THE INJURIES SUSTAINED BY THE PLAINTIFF.
[5] The plaintiff was 34 years old at the time of the motor vehicle accident. She was transported to the Phekolong Hospital subsequent to the incident. The following morning she was transferred to the Dihlabeng Provincial Hospital for further intervention. She sustained a fracture to her right proximal tibia and fibula and a fracture to her 5th metatarsal in her right foot. She was taken to theatre on 22nd March 2016 for an Open Reduction Internal Fixation of the tibia and the 5th metatarsal. Whilst in hospital she received physiotherapy treatment in the form of strengthening exercises and mobility training with the aid of crutches. She was discharged from hospital on 23 March 2016. She continued to mobilize with two crutches for approximately three months and then started using only one crutch. By November 2016 the plaintiff was mobilizing independently.
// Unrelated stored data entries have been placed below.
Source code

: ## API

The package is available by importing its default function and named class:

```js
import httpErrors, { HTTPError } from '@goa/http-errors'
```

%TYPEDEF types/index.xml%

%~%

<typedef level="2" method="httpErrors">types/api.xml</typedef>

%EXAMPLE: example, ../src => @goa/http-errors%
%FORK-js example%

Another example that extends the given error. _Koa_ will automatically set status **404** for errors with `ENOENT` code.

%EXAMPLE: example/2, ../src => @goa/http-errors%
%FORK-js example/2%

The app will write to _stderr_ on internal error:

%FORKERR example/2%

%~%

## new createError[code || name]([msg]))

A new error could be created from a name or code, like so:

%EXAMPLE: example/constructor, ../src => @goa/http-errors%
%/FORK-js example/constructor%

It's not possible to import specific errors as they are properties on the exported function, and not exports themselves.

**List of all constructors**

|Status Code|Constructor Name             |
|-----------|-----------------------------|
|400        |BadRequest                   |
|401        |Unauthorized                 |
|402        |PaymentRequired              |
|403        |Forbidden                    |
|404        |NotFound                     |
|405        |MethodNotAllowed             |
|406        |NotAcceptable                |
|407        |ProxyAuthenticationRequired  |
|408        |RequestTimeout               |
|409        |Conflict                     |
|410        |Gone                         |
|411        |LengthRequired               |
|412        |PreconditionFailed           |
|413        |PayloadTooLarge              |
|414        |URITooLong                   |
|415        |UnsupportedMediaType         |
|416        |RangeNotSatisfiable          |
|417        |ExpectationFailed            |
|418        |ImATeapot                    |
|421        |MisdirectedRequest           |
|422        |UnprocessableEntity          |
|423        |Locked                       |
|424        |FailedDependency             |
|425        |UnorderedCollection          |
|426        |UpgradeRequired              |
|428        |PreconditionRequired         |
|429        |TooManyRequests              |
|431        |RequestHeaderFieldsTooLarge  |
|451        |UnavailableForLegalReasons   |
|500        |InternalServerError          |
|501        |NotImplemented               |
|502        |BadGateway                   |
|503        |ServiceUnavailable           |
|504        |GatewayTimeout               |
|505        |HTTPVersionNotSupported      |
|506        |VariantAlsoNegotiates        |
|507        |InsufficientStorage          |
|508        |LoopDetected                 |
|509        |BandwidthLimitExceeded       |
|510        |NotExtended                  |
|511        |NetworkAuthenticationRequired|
[6] Several expert notices were filed by both parties in terms of the provisions of Rule 36 (9)(a) and (b). Joint minutes in terms of the provisions of Rule 35 (9) were filed by the following medical experts and handed up as Exhibits “A”, “B” and “C” respectively:
(a) Orthopaedic Surgeons, Dr L F Oelofse and Dr. T S Bogatsu dated 29 August 2018;
(b) Occupational Therapists, S Gouws and S Moagi dated 18 January 2019;
(c) Industrial Psychologists, Mr. Ben Moodie and Ms M Kheswa dated 13 February 2019.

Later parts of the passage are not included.